[Provided entries Boundary: Start]

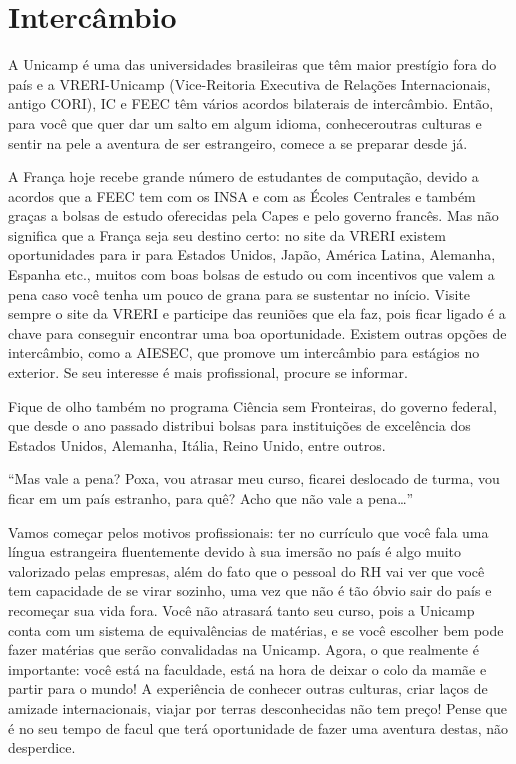 
\section{Intercâmbio}

A Unicamp é uma das universidades brasileiras que têm maior prestígio fora do
país e a VRERI-Unicamp (Vice-Reitoria Executiva de Relações Internacionais,
antigo CORI), IC e FEEC têm vários acordos bilaterais de intercâmbio. Então,
para você que quer dar um salto em algum idioma, conheceroutras culturas e
sentir na pele a aventura de ser estrangeiro, comece a se preparar desde já.

A França hoje recebe grande número de estudantes de computação, devido a acordos
que a FEEC tem com os INSA e com as Écoles Centrales e também graças a bolsas de
estudo oferecidas pela Capes e pelo governo francês. Mas não significa que a
França seja seu destino certo: no site da VRERI existem oportunidades para ir
para Estados Unidos, Japão, América Latina, Alemanha, Espanha etc., muitos com
boas bolsas de estudo ou com incentivos que valem a pena caso você tenha um
pouco de grana para se sustentar no início. Visite sempre o site da VRERI e
participe das reuniões que ela faz, pois ficar ligado é a chave para conseguir
encontrar uma boa oportunidade. Existem outras opções de intercâmbio, como a
AIESEC, que promove um intercâmbio para estágios no exterior. Se seu interesse é
mais profissional, procure se informar.

Fique de olho também no programa Ciência sem Fronteiras, do governo federal, que
desde o ano passado distribui bolsas para instituições de excelência dos Estados
Unidos, Alemanha, Itália, Reino Unido, entre outros.

``Mas vale a pena? Poxa, vou atrasar meu curso, ficarei deslocado de turma, vou
ficar em um país estranho, para quê? Acho que não vale a pena{\dots}''

Vamos começar pelos motivos profissionais: ter no currículo que você fala uma
língua estrangeira fluentemente devido à sua imersão no país é algo muito
valorizado pelas empresas, além do fato que o pessoal do RH vai ver que você tem
capacidade de se virar sozinho, uma vez que não é tão óbvio sair do país e
recomeçar sua vida fora. Você não atrasará tanto seu curso, pois a Unicamp conta
com um sistema de equivalências de matérias, e se você escolher bem pode fazer
matérias que serão convalidadas na Unicamp. Agora, o que realmente é importante:
você está na faculdade, está na hora de deixar o colo da mamãe e partir para o
mundo! A experiência de conhecer outras culturas, criar laços de amizade
internacionais, viajar por terras desconhecidas não tem preço! Pense que é no
seu tempo de facul que terá oportunidade de fazer uma aventura destas, não
desperdice.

[Provided entries Boundary: End]

• **Work task**:
Each record above is to be copied out exactly; its pictures are not.

• **The answer**:
\section{Intercâmbio}

A Unicamp é uma das universidades brasileiras que têm maior prestígio fora do
país e a VRERI-Unicamp (Vice-Reitoria Executiva de Relações Internacionais,
antigo CORI), IC e FEEC têm vários acordos bilaterais de intercâmbio. Então,
para você que quer dar um salto em algum idioma, conheceroutras culturas e
sentir na pele a aventura de ser estrangeiro, comece a se preparar desde já.

A França hoje recebe grande número de estudantes de computação, devido a acordos
que a FEEC tem com os INSA e com as Écoles Centrales e também graças a bolsas de
estudo oferecidas pela Capes e pelo governo francês. Mas não significa que a
França seja seu destino certo: no site da VRERI existem oportunidades para ir
para Estados Unidos, Japão, América Latina, Alemanha, Espanha etc., muitos com
boas bolsas de estudo ou com incentivos que valem a pena caso você tenha um
pouco de grana para se sustentar no início. Visite sempre o site da VRERI e
participe das reuniões que ela faz, pois ficar ligado é a chave para conseguir
encontrar uma boa oportunidade. Existem outras opções de intercâmbio, como a
AIESEC, que promove um intercâmbio para estágios no exterior. Se seu interesse é
mais profissional, procure se informar.

Fique de olho também no programa Ciência sem Fronteiras, do governo federal, que
desde o ano passado distribui bolsas para instituições de excelência dos Estados
Unidos, Alemanha, Itália, Reino Unido, entre outros.

``Mas vale a pena? Poxa, vou atrasar meu curso, ficarei deslocado de turma, vou
ficar em um país estranho, para quê? Acho que não vale a pena{\dots}''

Vamos começar pelos motivos profissionais: ter no currículo que você fala uma
língua estrangeira fluentemente devido à sua imersão no país é algo muito
valorizado pelas empresas, além do fato que o pessoal do RH vai ver que você tem
capacidade de se virar sozinho, uma vez que não é tão óbvio sair do país e
recomeçar sua vida fora. Você não atrasará tanto seu curso, pois a Unicamp conta
com um sistema de equivalências de matérias, e se você escolher bem pode fazer
matérias que serão convalidadas na Unicamp. Agora, o que realmente é importante:
você está na faculdade, está na hora de deixar o colo da mamãe e partir para o
mundo! A experiência de conhecer outras culturas, criar laços de amizade
internacionais, viajar por terras desconhecidas não tem preço! Pense que é no
seu tempo de facul que terá oportunidade de fazer uma aventura destas, não
desperdice.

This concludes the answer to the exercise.